Images of the Freedoms We Fought For
Please send (email or Postal mail) clear pictures that you have of images of America and we will add them to the display.  Also please send a note about what the image, what freedom and/or what America means to you.
Rows and rows of our fallen dead who died so that we might be free
These pictures depict America and her beliefs.  These images reflect our country, our flag, our religious beliefs, our families and friends, our loves and everything we believe in.  These images are America and America is us.  Reflect on the time you served and on those who served and lost their lives fighting for these freedoms as you gaze at these images.
Rows and rows of our fallen dead who died so that we might be free
Where our voices are heard in the land of the brave and the free
Words, words --- no, not JUST words but words we grew up with, words we memorized, words that told of those who died for our freedom, words of the great Emancipator.  Words - few words but very descriptive words.  Words that told of a great battle; words that described great sacrifice.  Yes - there are words and there are words but most written words don't describe as well as those above describe.  Yes these are part of our heritage; part of what we fought and died for.
The Washington Monument symbalizing the beginning of this great country we fought and died for and symbalizing the great sacrifices of those who had a dream for a free and prosperous nation.  "One nation, under God, with liberty and justice for all."
The Jefferson Meorial which not only houses the statue of our third President but also displays these words he spoke:  "We hold these truths to be self-evident that all men are created equal.  That they are endowed by their Creator with certain inalienable rights.  Among these are life, liberty and the pursuit of happiness.  That to secure these rights Governments are instituted among men.  We solemnly publish and declare that these colonies are and of right ought to be free and independent states ... and for the support of this declaration with a firm reliance on the protection of divine providence.  We mutually pledge our lives, our fortunes and our sacred honour."
A small tribute, placed with love, for a fallen loved-one; a fallen comrade, one whom they used to share life's simple pleasures with.  He, and all the others whose names are on the Wall, gave all that we might continue to share life's simple pleasures with those we love.  May God bless you for your supreme sacrifice.

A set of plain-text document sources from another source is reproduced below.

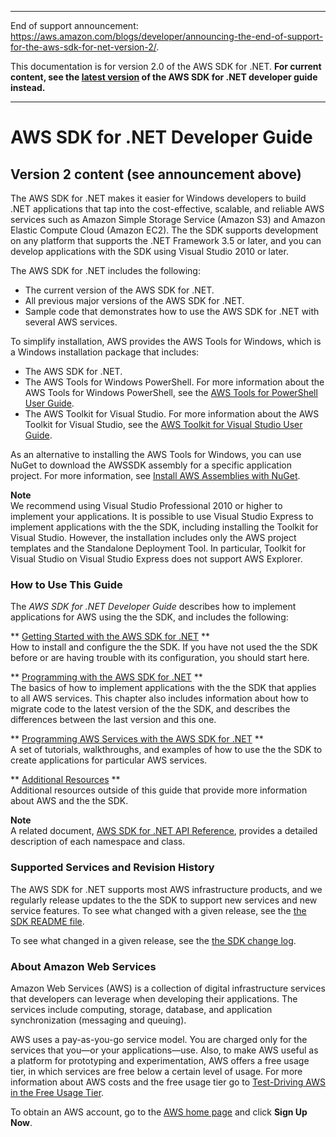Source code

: --------

End of support announcement: [https://aws\.amazon\.com/blogs/developer/announcing\-the\-end\-of\-support\-for\-the\-aws\-sdk\-for\-net\-version\-2/](https://aws.amazon.com/blogs/developer/announcing-the-end-of-support-for-the-aws-sdk-for-net-version-2/)\.

 This documentation is for version 2\.0 of the AWS SDK for \.NET\. **For current content, see the [latest version](https://docs.aws.amazon.com/sdk-for-net/latest/developer-guide) of the AWS SDK for \.NET developer guide instead\.**

--------

# AWS SDK for \.NET Developer Guide<a name="welcome"></a>

## Version 2 content \(see announcement above\)<a name="w3aab7b3b1"></a>

The AWS SDK for \.NET makes it easier for Windows developers to build \.NET applications that tap into the cost\-effective, scalable, and reliable AWS services such as Amazon Simple Storage Service \(Amazon S3\) and Amazon Elastic Compute Cloud \(Amazon EC2\)\. The the SDK supports development on any platform that supports the \.NET Framework 3\.5 or later, and you can develop applications with the SDK using Visual Studio 2010 or later\.

The AWS SDK for \.NET includes the following:
+ The current version of the AWS SDK for \.NET\.
+ All previous major versions of the AWS SDK for \.NET\.
+ Sample code that demonstrates how to use the AWS SDK for \.NET with several AWS services\.

To simplify installation, AWS provides the AWS Tools for Windows, which is a Windows installation package that includes:
+ The AWS SDK for \.NET\.
+ The AWS Tools for Windows PowerShell\. For more information about the AWS Tools for Windows PowerShell, see the [AWS Tools for PowerShell User Guide](https://docs.aws.amazon.com/powershell/latest/userguide/)\.
+ The AWS Toolkit for Visual Studio\. For more information about the AWS Toolkit for Visual Studio, see the [AWS Toolkit for Visual Studio User Guide](https://docs.aws.amazon.com/toolkit-for-visual-studio/latest/user-guide/)\.

As an alternative to installing the AWS Tools for Windows, you can use NuGet to download the AWSSDK assembly for a specific application project\. For more information, see [Install AWS Assemblies with NuGet](net-dg-nuget.md)\.

**Note**  
We recommend using Visual Studio Professional 2010 or higher to implement your applications\. It is possible to use Visual Studio Express to implement applications with the the SDK, including installing the Toolkit for Visual Studio\. However, the installation includes only the AWS project templates and the Standalone Deployment Tool\. In particular, Toolkit for Visual Studio on Visual Studio Express does not support AWS Explorer\.

### How to Use This Guide<a name="guidemap"></a>

The *AWS SDK for \.NET Developer Guide* describes how to implement applications for AWS using the the SDK, and includes the following:

** [Getting Started with the AWS SDK for \.NET](net-dg-setup.md) **  
How to install and configure the the SDK\. If you have not used the the SDK before or are having trouble with its configuration, you should start here\.

** [Programming with the AWS SDK for \.NET](net-dg-programming-techniques.md) **  
The basics of how to implement applications with the the SDK that applies to all AWS services\. This chapter also includes information about how to migrate code to the latest version of the the SDK, and describes the differences between the last version and this one\.

** [Programming AWS Services with the AWS SDK for \.NET](tutorials-examples.md) **  
A set of tutorials, walkthroughs, and examples of how to use the the SDK to create applications for particular AWS services\.

** [Additional Resources](net-dg-additional-resources.md) **  
Additional resources outside of this guide that provide more information about AWS and the the SDK\.

**Note**  
A related document, [AWS SDK for \.NET API Reference](https://docs.aws.amazon.com/sdkfornet/latest/apidocs/), provides a detailed description of each namespace and class\.

### Supported Services and Revision History<a name="supported-services"></a>

The AWS SDK for \.NET supports most AWS infrastructure products, and we regularly release updates to the the SDK to support new services and new service features\. To see what changed with a given release, see the [the SDK README file](https://github.com/aws/aws-sdk-net/blob/master/README.md)\.

To see what changed in a given release, see the [the SDK change log](https://github.com/aws/aws-sdk-net/blob/master/SDK.CHANGELOG.md)\.

### About Amazon Web Services<a name="about-aws"></a>

Amazon Web Services \(AWS\) is a collection of digital infrastructure services that developers can leverage when developing their applications\. The services include computing, storage, database, and application synchronization \(messaging and queuing\)\.

AWS uses a pay\-as\-you\-go service model\. You are charged only for the services that you—or your applications—use\. Also, to make AWS useful as a platform for prototyping and experimentation, AWS offers a free usage tier, in which services are free below a certain level of usage\. For more information about AWS costs and the free usage tier go to [Test\-Driving AWS in the Free Usage Tier](https://docs.aws.amazon.com/awsaccountbilling/latest/aboutv2/billing-free-tier.html)\.

To obtain an AWS account, go to the [AWS home page](https://portal.aws.amazon.com/gp/aws/developer/registration/index.html) and click **Sign Up Now**\.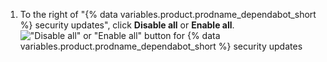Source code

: 1. To the right of "{% data variables.product.prodname_dependabot_short %} security updates", click **Disable all** or **Enable all**. !["Disable all" or "Enable all" button for {% data variables.product.prodname_dependabot_short %} security updates](/assets/images/help/repository/opt-out-dependabot-security-updates.png)
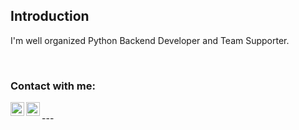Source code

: ## Introduction

I'm well organized Python Backend Developer and Team Supporter.

<br />



### Contact with me:
[<img align="left" alt="humanbeing-dev | LinkedIn" width="22px" src="https://user-images.githubusercontent.com/54375820/236454087-07411bad-cc18-4822-8c29-912f5bd93e25.png" />][linkedin]
[<img align="left" alt="humanbeing-dev | StackOverFlow" width="22px" src="https://user-images.githubusercontent.com/54375820/236454008-b207ec36-41da-47a0-98e4-e6b8145fb518.png" />][stackoverflow]


[linkedin]: https://linkedin.com/in/maciej-sitowski/
[stackoverflow]: https://stackoverflow.com/users/12099563/humanbeing

<br />
---
<br />



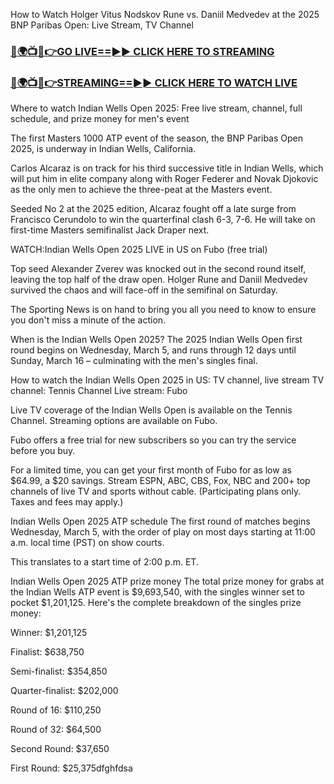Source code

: How to Watch Holger Vitus Nodskov Rune vs. Daniil Medvedev at the 2025 BNP Paribas Open: Live Stream, TV Channel

<h3><a href="https://tvstreamingon365.blogspot.com/2025/03/blog-post_56.html">🔴🌍📺📱👉GO LIVE==►► CLICK HERE TO STREAMING</a></h3>

<h3><a href="https://tvstreamingon365.blogspot.com/2025/03/blog-post_56.html">🔴🌍📺📱👉STREAMING==►► CLICK HERE TO WATCH LIVE</a></h3>

Where to watch Indian Wells Open 2025: Free live stream, channel, full schedule, and prize money for men's event

The first Masters 1000 ATP event of the season, the BNP Paribas Open 2025, is underway in Indian Wells, California.

Carlos Alcaraz is on track for his third successive title in Indian Wells, which will put him in elite company along with Roger Federer and Novak Djokovic as the only men to achieve the three-peat at the Masters event.

Seeded No 2 at the 2025 edition, Alcaraz fought off a late surge from Francisco Cerundolo to win the quarterfinal clash 6-3, 7-6. He will take on first-time Masters semifinalist Jack Draper next.

WATCH:Indian Wells Open 2025 LIVE in US on Fubo (free trial)

Top seed Alexander Zverev was knocked out in the second round itself, leaving the top half of the draw open. Holger Rune and Daniil Medvedev survived the chaos and will face-off in the semifinal on Saturday.

The Sporting News is on hand to bring you all you need to know to ensure you don't miss a minute of the action.

When is the Indian Wells Open 2025? The 2025 Indian Wells Open first round begins on Wednesday, March 5, and runs through 12 days until Sunday, March 16 – culminating with the men's singles final.

How to watch the Indian Wells Open 2025 in US: TV channel, live stream TV channel: Tennis Channel Live stream: Fubo

Live TV coverage of the Indian Wells Open is available on the Tennis Channel. Streaming options are available on Fubo.

Fubo offers a free trial for new subscribers so you can try the service before you buy.

For a limited time, you can get your first month of Fubo for as low as $64.99, a $20 savings. Stream ESPN, ABC, CBS, Fox, NBC and 200+ top channels of live TV and sports without cable. (Participating plans only. Taxes and fees may apply.)

Indian Wells Open 2025 ATP schedule The first round of matches begins Wednesday, March 5, with the order of play on most days starting at 11:00 a.m. local time (PST) on show courts.

This translates to a start time of 2:00 p.m. ET.

Indian Wells Open 2025 ATP prize money The total prize money for grabs at the Indian Wells ATP event is $9,693,540, with the singles winner set to pocket $1,201,125. Here's the complete breakdown of the singles prize money:

Winner: $1,201,125

Finalist: $638,750

Semi-finalist: $354,850

Quarter-finalist: $202,000

Round of 16: $110,250

Round of 32: $64,500

Second Round: $37,650

First Round: $25,375dfghfdsa
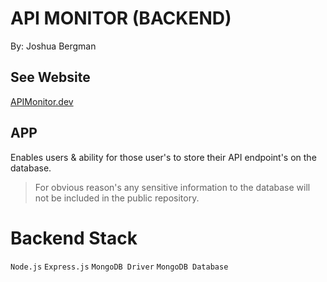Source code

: # API MONITOR (BACKEND)
By: Joshua Bergman

## See Website
[APIMonitor.dev](https://apimonitor.dev/)

## APP
Enables users & ability for those user's to store their API endpoint's on the database.
>For obvious reason's any sensitive information to the database will not be included in the public repository.

# Backend Stack
`Node.js`
`Express.js`
`MongoDB Driver`
`MongoDB Database`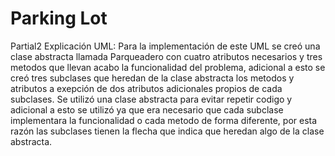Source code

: # Parking Lot
Partial2
Explicación UML:
Para la implementación de este UML se creó una clase abstracta llamada Parqueadero con cuatro atributos necesarios y tres metodos que llevan acabo la funcionalidad del problema, adicional a esto se creó tres subclases que heredan de la clase abstracta los metodos y atributos a exepción de dos atributos adicionales propios de cada subclases. Se utilizó una clase abstracta para evitar repetir codigo y adicional a esto se utilizó ya que era necesario que cada subclase implementara la funcionalidad o cada metodo de forma diferente, por esta razón las subclases tienen la flecha que indica que heredan algo de la clase abstracta.
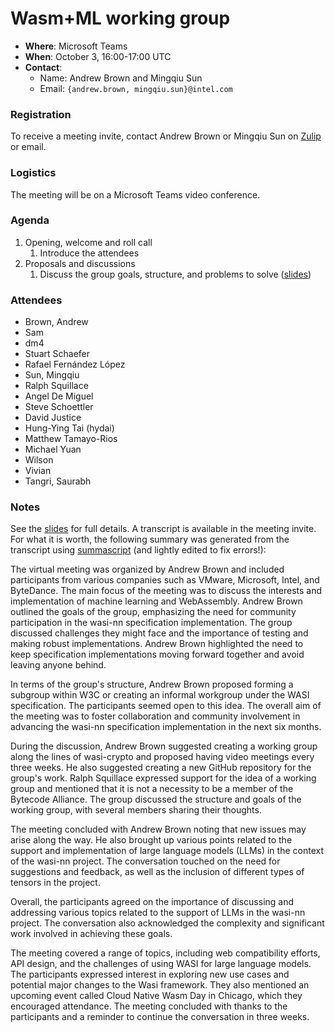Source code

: # Wasm+ML working group

- **Where**: Microsoft Teams
- **When**: October 3, 16:00-17:00 UTC
- **Contact**:
  - Name: Andrew Brown and Mingqiu Sun
  - Email: `{andrew.brown, mingqiu.sun}@intel.com`

### Registration

To receive a meeting invite, contact Andrew Brown or Mingqiu Sun on [Zulip] or email.

[Zulip]: https://bytecodealliance.zulipchat.com/#narrow/stream/266558-wasi-nn

### Logistics

The meeting will be on a Microsoft Teams video conference.

### Agenda

1. Opening, welcome and roll call
    1. Introduce the attendees
1. Proposals and discussions
    1. Discuss the group goals, structure, and problems to solve ([slides])

[slides]: ML-10-03-slides.pdf

### Attendees
- Brown, Andrew
- Sam
- dm4
- Stuart Schaefer
- Rafael Fernández López
- Sun, Mingqiu
- Ralph Squillace
- Angel De Miguel
- Steve Schoettler
- David Justice
- Hung-Ying Tai (hydai)
- Matthew Tamayo-Rios
- Michael Yuan
- Wilson
- Vivian
- Tangri, Saurabh

### Notes

See the [slides] for full details. A transcript is available in the meeting invite. For what it
is worth, the following summary was generated from the transcript using [summascript] (and lightly
edited to fix errors!):

[summascript]: https://www.portfoliopals.net/summascript/

The virtual meeting was organized by Andrew Brown and included participants from various companies
such as VMware, Microsoft, Intel, and ByteDance. The main focus of the meeting was to discuss the
interests and implementation of machine learning and WebAssembly. Andrew Brown outlined the goals
of the group, emphasizing the need for community participation in the wasi-nn specification
implementation. The group discussed challenges they might face and the importance of testing and
making robust implementations. Andrew Brown highlighted the need to keep specification
implementations moving forward together and avoid leaving anyone behind.

In terms of the group's structure, Andrew Brown proposed forming a subgroup within W3C or creating
an informal workgroup under the WASI specification. The participants seemed open to this idea. The
overall aim of the meeting was to foster collaboration and community involvement in advancing the
wasi-nn specification implementation in the next six months.

During the discussion, Andrew Brown suggested creating a working group along the lines of
wasi-crypto and proposed having video meetings every three weeks. He also suggested creating a new
GitHub repository for the group's work. Ralph Squillace expressed support for the idea of a working
group and mentioned that it is not a necessity to be a member of the Bytecode Alliance. The group
discussed the structure and goals of the working group, with several members sharing their thoughts.

The meeting concluded with Andrew Brown noting that new issues may arise along the way. He also brought up various points related to the support and implementation of large language models (LLMs) in the context of the wasi-nn project. The conversation touched on the need for suggestions and feedback, as well as the inclusion of different types of tensors in the project.

Overall, the participants agreed on the importance of discussing and addressing various topics related to the support of LLMs in the wasi-nn project. The conversation also acknowledged the complexity and significant work involved in achieving these goals.

The meeting covered a range of topics, including web compatibility efforts, API design, and the
challenges of using WASI for large language models. The participants expressed interest in exploring
new use cases and potential major changes to the Wasi framework. They also mentioned an upcoming
event called Cloud Native Wasm Day in Chicago, which they encouraged attendance. The meeting
concluded with thanks to the participants and a reminder to continue the conversation in three
weeks.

We too have seen war Mr. President (Franklin Delano Roosevelt).  We too have seen war on land and sea and we too have seen blood running from the wounded.  And we have seen the dead in the mud, many of them our buddies, and we have seen cities destroyed.  We have seen war - we hate war but we fought because we believed.
The Korean Monument in Washington DC brings back memories of our youth and back to the days we had to leave our families and friends to fight in a land we barely ever heard of.  Those who fought in Korea answered the call to defend a country they never knew and a people they never met. This monument reminds us of the importance of our effort and sacrifices and how important it was to future world peace.  And how it was through our efforts the Communist world learned that America would stand up to any aggression  anywhere in the world so they better not try to gradually conquer the world.  But --- "FREEDOM IS NOT FREE" as the families who lost fathers, husbands, sons and brothers over there  never to return can attest to.

OUR House which has been occupied by the greats and the not-so-greats but it is our house and it truly is one of the symbols of what we fought and died for.
Last, but certainly not least, in our tour of images representing what we fought and died for is "our Shrine of Democracy," the scuptured heads of four of our greatest Presidents - George Washington, the father of our country, Thomas Jefferson, our third President and the author of the Declaration of Independence, Teddy Roosevelt, our 26th President and also known as the President who believed in having National Parks, and the Great Emancipator, our 16th President, Abraham Lincoln ("honest Abe") the President who held our Nation together.

The 60-foot granite faces of the four Presidents, located in the Black Hills of South Dakota,  tell the story of America's first 150 years.  The birth of the republic, its growth, its committment to equality, its early development.  As we gaze upon this miracle in sculpturing, we are inspired by a sense of history and freedom.